Insert Witty Title Here
Crumpled papers surround me as yet another blank page stares me down intimidatingly. I’m about to embark on my umpteenth expedition into the uncharted territory of a fresh sheet of paper. The endless expanse of the flat, empty plane stretches on for miles. It’s a frightening journey, but one which every high school student must make.
“You have to use the essay to tell colleges who you are,” my teacher said. “This is your opportunity to make yourself shine.” But how could I describe myself in just 650 words? I’ve always had a passion for writing, whether it be poetry, papers, or articles for my school newspaper. So why was it so hard to write the perfect essay? How frustrating it was to be confined within the very thing I love.
“Write about something that you’re truly passionate about.” That was easy for me- I have many passions, as I have been interested in many things throughout my life. I decided to write about fencing- from anthropology to swordplay, I love examining the way people think. I wrote about how many years of training and failure came to fruition when I earned my C15 rating. What drove me to never give up was my refusal to accept anything but the best I could achieve. However, it was this quality that led to one of my first crumpled papers. Expressing my passion ended up being harder than executing the perfect counterattack.

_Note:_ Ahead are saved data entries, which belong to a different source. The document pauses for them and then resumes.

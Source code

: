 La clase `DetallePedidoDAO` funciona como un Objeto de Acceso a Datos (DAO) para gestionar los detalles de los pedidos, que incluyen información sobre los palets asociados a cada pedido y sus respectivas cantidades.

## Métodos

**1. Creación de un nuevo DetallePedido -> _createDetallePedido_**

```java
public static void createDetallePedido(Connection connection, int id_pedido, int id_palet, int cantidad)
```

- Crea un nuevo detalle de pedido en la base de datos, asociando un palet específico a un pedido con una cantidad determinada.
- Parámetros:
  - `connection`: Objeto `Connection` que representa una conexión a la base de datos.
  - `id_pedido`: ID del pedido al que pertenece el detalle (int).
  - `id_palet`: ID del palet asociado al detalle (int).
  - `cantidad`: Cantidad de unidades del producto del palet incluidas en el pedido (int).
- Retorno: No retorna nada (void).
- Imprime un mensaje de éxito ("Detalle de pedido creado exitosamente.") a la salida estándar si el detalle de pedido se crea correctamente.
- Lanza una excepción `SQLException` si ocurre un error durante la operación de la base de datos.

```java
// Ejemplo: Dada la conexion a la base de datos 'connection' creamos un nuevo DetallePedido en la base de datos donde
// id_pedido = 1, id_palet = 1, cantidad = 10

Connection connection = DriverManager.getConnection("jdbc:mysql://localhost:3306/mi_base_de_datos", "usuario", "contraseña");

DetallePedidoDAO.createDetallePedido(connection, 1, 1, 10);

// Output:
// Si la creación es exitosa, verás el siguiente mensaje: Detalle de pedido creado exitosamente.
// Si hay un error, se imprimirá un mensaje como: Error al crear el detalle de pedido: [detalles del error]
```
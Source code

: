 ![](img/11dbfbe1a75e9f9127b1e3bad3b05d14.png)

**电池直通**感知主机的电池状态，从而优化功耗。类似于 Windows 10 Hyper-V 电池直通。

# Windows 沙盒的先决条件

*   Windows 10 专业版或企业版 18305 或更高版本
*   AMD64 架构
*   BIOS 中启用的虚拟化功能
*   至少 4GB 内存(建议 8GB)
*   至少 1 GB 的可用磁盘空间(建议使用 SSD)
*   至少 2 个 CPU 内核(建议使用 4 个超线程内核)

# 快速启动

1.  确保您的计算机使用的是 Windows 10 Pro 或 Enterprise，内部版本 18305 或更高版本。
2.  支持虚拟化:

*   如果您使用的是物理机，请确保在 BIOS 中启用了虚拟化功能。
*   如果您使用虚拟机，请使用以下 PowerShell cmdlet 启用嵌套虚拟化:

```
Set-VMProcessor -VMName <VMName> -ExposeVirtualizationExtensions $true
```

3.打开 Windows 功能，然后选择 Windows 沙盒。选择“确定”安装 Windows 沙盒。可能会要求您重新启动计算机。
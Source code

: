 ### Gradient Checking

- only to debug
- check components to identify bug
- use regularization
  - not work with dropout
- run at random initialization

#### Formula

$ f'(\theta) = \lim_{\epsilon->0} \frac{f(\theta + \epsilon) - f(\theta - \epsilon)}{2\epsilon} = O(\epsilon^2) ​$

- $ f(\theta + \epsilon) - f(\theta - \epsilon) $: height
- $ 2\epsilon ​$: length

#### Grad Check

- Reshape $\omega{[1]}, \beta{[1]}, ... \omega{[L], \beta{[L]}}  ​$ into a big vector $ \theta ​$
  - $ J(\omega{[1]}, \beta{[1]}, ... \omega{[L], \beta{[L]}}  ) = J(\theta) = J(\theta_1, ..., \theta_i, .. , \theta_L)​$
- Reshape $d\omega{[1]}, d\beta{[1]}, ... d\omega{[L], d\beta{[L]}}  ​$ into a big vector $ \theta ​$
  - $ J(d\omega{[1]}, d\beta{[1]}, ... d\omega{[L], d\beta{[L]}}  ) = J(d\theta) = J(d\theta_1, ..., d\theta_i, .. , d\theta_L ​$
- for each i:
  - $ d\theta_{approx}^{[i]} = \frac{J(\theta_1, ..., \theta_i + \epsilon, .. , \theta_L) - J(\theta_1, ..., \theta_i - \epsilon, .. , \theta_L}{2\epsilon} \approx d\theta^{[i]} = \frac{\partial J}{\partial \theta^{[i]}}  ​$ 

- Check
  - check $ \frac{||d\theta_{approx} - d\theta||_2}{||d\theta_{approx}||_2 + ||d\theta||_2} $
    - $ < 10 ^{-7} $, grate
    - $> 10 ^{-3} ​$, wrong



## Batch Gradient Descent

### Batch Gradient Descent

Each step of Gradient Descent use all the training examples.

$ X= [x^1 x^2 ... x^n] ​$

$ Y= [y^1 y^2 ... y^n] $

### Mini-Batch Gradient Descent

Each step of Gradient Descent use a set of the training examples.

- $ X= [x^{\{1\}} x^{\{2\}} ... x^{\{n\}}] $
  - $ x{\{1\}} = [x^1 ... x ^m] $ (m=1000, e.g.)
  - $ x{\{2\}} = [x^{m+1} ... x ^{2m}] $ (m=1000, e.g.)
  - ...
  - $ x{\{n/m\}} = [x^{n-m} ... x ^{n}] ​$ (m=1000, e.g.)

“Sports are cliché,” my teacher said. “Focus on making yourself stand out.” My next essay focused on my love for music. In a few words, I succeeded despite being told I could not do so because of my determination. But how would this story stand out among many others just like it? I was better at expressing my passion through the language of music. Even a Spohr Concerto could not compare to the technical difficulty of stuffing myself into a 650 word box. My mulish desire to write the perfect essay resulted in my artfully crafted words being stuffed violently into the crammed trash can. The countless YouTube videos I’d watched and innumerable essays I’d read didn’t seem to be helping.
“The night before her AP Chemistry exam, she learned her father had an affair… with a 23-year-old prostitute.” “The alcohol-consuming, poor Muslim family down the street with whom no sane member of society would want interact.” Compared to the moving difficulties these students had faced, my mundane challenges seemed like they would fade into the background.
“This is confidence.” The three-word-essay had me reeling for months on end. How could I be unique without sounding gimmicky?
I needed to be remarkable, and I needed to stand out amongst thousands.
What could I do?
After weeks of drafts and phony essays, I realized what was most important. I had been given an opportunity to show who I was. I needed to show case every quality, both positive and negative- my determination, stubbornness, dry humor, indecisiveness, and even my weird, unorthodox way of thinking. It had to be me- not the “perfect” student, but me. No person is complete without his imperfections- and if my essay is supposed to represent me, it shouldn’t be perfect. The perfect essay is an impossible myth- and if it ever existed, I imagine it would be quite boring.
I took this lesson to heart. This essay may be unconventional, quirky, and a little weird, but so am I. Millions of cross-outs, sloppily written drafts, and dead trees later, here I am. Because of my unfazed mettle, I was able to use my failures as components to build my success. The moral of the story? This is me. I’m weird, a little avant-garde, and definitely not perfect. And I’d take that over perfection any day.